With July 1 fast approaching, Lara Hansen looks at what is changing in aged care and the main implications this creates for advice.

Just when many advisers were starting to understand aged care, the rules are about to change. But isn’t that always the way with legislation.

Clients who move into aged care from July 1, 2014 will be subject to a new fee structure, which has a greater focus on “user pays” and at-home care options. For clients moving into residential care, this is likely to result in higher contributions towards the cost of their care and accommodation.

Some strategies we have been using will still work, but others will need to be repositioned or discontinued.

With the reality that around 68 per cent of women and 48 per cent of men over the age of 65 will need to access care services, aged care is an area that no adviser can afford to ignore. Your older clients will need advice and support to make the move. Your younger clients will need advice and support to help their parents make the move.

This article focuses on some of the important implications that may emerge from the changes.

What is the cost from July 1?

The cost of care will depend on where care is provided as well as the resident’s financial capacity. A major change is that facilities will no longer be classified as “low care” or “high care” – so all subsidised facilities will operate under a single fee structure.Aged care table

The new means testing

Clients moving into residential care will have a “means-tested amount” calculated. This is relevant to determine whether the client qualifies for accommodation subsidies from the government as well as to calculate additional means-tested care fees.

The means-tested amount includes an amount based on assessable assets and an amount based on assessable income. If the total calculated is less than the maximum accommodation subsidy (MAS) the client only needs to contribute towards accommodation and basic daily care fees (no means-tested fee). But if the total is higher than the MAS, higher care fees are payable.

Old v new

Under the old rules, clients could limit daily care fees by implementing strategies that reduced assessable income. Under the new rules these strategies can still provide benefits but may be less effective due to the inclusion of assessable assets.
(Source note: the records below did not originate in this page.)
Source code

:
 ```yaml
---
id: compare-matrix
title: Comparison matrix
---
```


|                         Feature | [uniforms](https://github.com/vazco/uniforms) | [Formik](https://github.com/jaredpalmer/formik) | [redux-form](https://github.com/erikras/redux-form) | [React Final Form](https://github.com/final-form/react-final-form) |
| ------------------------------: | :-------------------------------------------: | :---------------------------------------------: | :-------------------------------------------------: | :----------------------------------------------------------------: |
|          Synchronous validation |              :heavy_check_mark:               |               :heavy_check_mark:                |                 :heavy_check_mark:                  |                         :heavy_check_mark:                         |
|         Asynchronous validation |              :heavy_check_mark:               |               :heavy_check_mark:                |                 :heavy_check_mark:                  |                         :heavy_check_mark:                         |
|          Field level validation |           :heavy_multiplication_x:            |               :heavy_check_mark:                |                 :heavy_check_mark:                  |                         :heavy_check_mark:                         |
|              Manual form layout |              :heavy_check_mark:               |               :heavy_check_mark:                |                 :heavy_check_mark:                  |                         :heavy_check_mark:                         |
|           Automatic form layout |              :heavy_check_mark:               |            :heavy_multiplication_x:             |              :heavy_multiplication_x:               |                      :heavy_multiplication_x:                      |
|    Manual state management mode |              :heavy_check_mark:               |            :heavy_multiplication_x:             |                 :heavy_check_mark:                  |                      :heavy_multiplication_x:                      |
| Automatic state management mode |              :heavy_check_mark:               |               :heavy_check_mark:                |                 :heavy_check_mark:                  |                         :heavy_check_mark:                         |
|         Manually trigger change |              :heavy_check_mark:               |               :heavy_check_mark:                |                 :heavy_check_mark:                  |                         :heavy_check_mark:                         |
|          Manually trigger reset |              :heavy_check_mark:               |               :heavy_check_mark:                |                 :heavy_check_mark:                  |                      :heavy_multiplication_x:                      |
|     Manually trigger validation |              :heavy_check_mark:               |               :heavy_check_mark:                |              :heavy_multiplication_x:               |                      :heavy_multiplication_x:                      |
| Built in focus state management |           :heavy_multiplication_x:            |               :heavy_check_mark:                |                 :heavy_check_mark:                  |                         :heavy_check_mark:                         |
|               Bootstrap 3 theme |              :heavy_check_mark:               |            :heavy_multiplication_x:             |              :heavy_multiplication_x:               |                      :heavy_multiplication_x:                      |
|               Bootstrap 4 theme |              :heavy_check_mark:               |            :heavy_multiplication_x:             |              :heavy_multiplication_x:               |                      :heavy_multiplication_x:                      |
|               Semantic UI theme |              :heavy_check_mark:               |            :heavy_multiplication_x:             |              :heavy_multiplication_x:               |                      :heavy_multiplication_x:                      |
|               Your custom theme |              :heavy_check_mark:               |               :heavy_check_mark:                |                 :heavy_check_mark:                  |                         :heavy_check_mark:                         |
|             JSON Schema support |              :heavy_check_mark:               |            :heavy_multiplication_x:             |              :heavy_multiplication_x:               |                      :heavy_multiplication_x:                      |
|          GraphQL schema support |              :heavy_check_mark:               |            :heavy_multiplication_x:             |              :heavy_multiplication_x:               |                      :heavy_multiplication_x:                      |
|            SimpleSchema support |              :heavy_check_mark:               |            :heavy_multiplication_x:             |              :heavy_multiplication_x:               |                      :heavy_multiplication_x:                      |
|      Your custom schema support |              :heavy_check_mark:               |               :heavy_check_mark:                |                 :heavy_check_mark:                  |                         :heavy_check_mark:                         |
Some important points to note:
■ When determining accommodation payments at entry, the full value of the home will count (unless a protected person still lives there), but only a capped value up to $153,907 (2012-13 rates) will count for determining daily care fees.
■ Any lump sums paid for entry (refundable accommodation deposits – RADs) will count as an assessable asset for daily care fees but are exempt when determining age pension eligibility. This limits the ability to negotiate higher accommodation payments to reduce care fees.
■ Assessable income continues to use Centrelink income test rules. This will include deeming on account-based pensions (if legislation is passed) for new pensions commenced after December 31, 2014 or for clients who did not receive a Centrelink/DVA means-tested payment at that date (and continuously remained eligible).
■ RADs will continue to be government-guaranteed and will be fully refundable – no monthly retention amount, although unpaid fees can be deducted.

Managing cash flow will be critical for clients. Selecting a facility with a higher RAD may reduce fees, but the client needs to be able to afford to pay the lump sum and still generate sufficient cash flow to pay ongoing fees.

Example

Need for financial advice

There is no doubt that the new rules are quite complex. They allow higher transparency with bond negotiations but potentially increase the user-pays component of care.
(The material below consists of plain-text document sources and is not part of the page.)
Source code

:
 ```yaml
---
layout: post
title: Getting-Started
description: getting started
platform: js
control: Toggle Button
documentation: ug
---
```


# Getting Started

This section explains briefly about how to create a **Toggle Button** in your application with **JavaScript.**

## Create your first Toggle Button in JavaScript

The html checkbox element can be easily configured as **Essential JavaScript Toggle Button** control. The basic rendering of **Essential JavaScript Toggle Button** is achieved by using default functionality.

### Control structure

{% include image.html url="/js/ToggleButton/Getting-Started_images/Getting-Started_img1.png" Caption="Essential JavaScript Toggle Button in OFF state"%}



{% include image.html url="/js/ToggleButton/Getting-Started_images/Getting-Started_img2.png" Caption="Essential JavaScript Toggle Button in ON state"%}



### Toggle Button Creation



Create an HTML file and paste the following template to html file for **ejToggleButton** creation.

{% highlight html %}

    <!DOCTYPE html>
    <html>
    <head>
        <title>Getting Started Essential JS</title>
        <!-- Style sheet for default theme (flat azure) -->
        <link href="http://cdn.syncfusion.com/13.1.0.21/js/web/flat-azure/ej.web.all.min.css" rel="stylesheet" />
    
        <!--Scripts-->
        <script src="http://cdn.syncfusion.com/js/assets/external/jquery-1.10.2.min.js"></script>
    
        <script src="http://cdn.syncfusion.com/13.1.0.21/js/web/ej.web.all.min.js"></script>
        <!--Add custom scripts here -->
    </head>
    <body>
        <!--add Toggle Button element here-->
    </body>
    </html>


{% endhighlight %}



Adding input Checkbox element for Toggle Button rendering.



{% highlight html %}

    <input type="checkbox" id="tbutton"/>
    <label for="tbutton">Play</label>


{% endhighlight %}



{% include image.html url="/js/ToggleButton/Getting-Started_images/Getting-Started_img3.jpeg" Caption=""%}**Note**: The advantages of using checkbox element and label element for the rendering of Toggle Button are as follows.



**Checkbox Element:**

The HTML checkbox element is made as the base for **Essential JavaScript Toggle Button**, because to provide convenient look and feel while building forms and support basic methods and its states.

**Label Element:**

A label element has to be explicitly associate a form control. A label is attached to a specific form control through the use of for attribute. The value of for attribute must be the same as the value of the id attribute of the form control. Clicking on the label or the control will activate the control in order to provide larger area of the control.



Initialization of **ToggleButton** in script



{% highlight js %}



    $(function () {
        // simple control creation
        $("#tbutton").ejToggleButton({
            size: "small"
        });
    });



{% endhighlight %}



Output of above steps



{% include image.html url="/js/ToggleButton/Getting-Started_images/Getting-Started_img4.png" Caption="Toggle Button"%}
Advice will be key. Clients may have greater need to seek advice as they will have 28 days after moving into care to decide whether to pay the accommodation payment as a daily fee or a lump sum.

Decisions will also need to be made on:
■ whether to sell the house or not – selling the house may improve cash flow and simplify the management of the portfolio but it may also increase the fees payable;
■ how much benefit is provided by products that reduce assessable income; and
■ how to generate and manage cash flow.

Comparing the accommodation payments between facilities will be easier as facilities will be required to publish their rates as both a lump sum and daily fee. They will also need to adhere to the advertised rates, leaving less (if any) opportunity to negotiate higher bonds in exchange for discounts on daily care fees. But then it is not just about the fee – accessing the right level of care in the right location may be more important.
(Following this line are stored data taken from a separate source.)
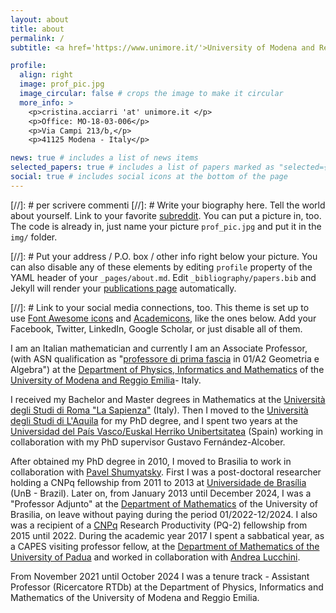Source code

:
 ```yaml
---
layout: about
title: about
permalink: /
subtitle: <a href='https://www.unimore.it/'>University of Modena and Reggio Emilia</a>

profile:
  align: right
  image: prof_pic.jpg
  image_circular: false # crops the image to make it circular
  more_info: >
    <p>cristina.acciarri 'at' unimore.it </p>
    <p>Office: MO-18-03-006</p>
    <p>Via Campi 213/b,</p>
    <p>41125 Modena - Italy</p>

news: true # includes a list of news items
selected_papers: true # includes a list of papers marked as "selected={true}"
social: true # includes social icons at the bottom of the page
---
```


[//]: #  per scrivere commenti
[//]: # Write your biography here. Tell the world about yourself. Link to your favorite [subreddit](http://reddit.com). You can put a picture in, too. The code is already in, just name your picture `prof_pic.jpg` and put it in the `img/` folder.

[//]: #  Put your address / P.O. box / other info right below your picture. You can also disable any of these elements by editing `profile` property of the YAML header of your `_pages/about.md`. Edit `_bibliography/papers.bib` and Jekyll will render your [publications page](/al-folio/publications/) automatically.

[//]: #  Link to your social media connections, too. This theme is set up to use [Font Awesome icons](https://fontawesome.com/) and [Academicons](https://jpswalsh.github.io/academicons/), like the ones below. Add your Facebook, Twitter, LinkedIn, Google Scholar, or just disable all of them.

I am an Italian mathematician and currently I am an Associate Professor, (with ASN qualification as "[professore di prima fascia](https://asn21.cineca.it/pubblico/miur/esito-abilitato/01%252FA2/1/4) in 01/A2 Geometria e Algebra") at the [Department of Physics, Informatics and Mathematics](https://www.fim.unimore.it/it) of the [University of Modena and Reggio Emilia](https://www.unimore.it/)- Italy.

I received my Bachelor and Master degrees in Mathematics at the [Universit&agrave; degli Studi di Roma "La Sapienza"](http://www.uniroma1.it) (Italy). Then I moved to the [Università degli Studi di L'Aquila](http://www.univaq.it/) for my PhD degree, and I spent two years at the [Universidad del País Vasco/Euskal Herriko Unibertsitatea](http://www.ehu.es/) (Spain) working in collaboration with my PhD supervisor Gustavo Fernández-Alcober. 

After obtained my PhD degree in 2010, I moved to Brasilia to work in collaboration with [Pavel Shumyatsky](https://mat.unb.br/index.php/pessoas/docentes/57-pavel-shumyatsky). First I was  a post-doctoral researcher holding a CNPq fellowship from 2011 to 2013 at [Universidade de Brasília](http://www.unb.br/) (UnB - Brazil). Later on, from January 2013 until December 2024, I was a "Professor Adjunto" at the [Department of Mathematics](https://mat.unb.br) of the University of Brasilia, on leave without paying during the period 01/2022-12/2024. I also was a recipient of a [CNPq](https://www.gov.br/cnpq/pt-br) Research Productivity (PQ-2) fellowship from 2015 until 2022.  During the academic year 2017 I spent a sabbatical year, as a CAPES visiting professor fellow, at the [Department of Mathematics of the University of Padua](http://www.math.unipd.it/en/) and worked in collaboration with [Andrea Lucchini](http://www.math.unipd.it/~lucchini/). 

 From November 2021 until October 2024 I was a tenure track - Assistant Professor (Ricercatore RTDb) at the Department of Physics, Informatics and Mathematics of the University of Modena and Reggio Emilia.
The impending changes mean now is the time to start thinking about the impacts and building your advice skills, in financial aspects as well as the provision of valuable emotional support and an objective and impartial voice to help create solutions and minimise family disputes.

This is a difficult time for clients and their families. They are looking for help to save time and provide peace of mind that they are making the right choice. And that is advice worth paying for.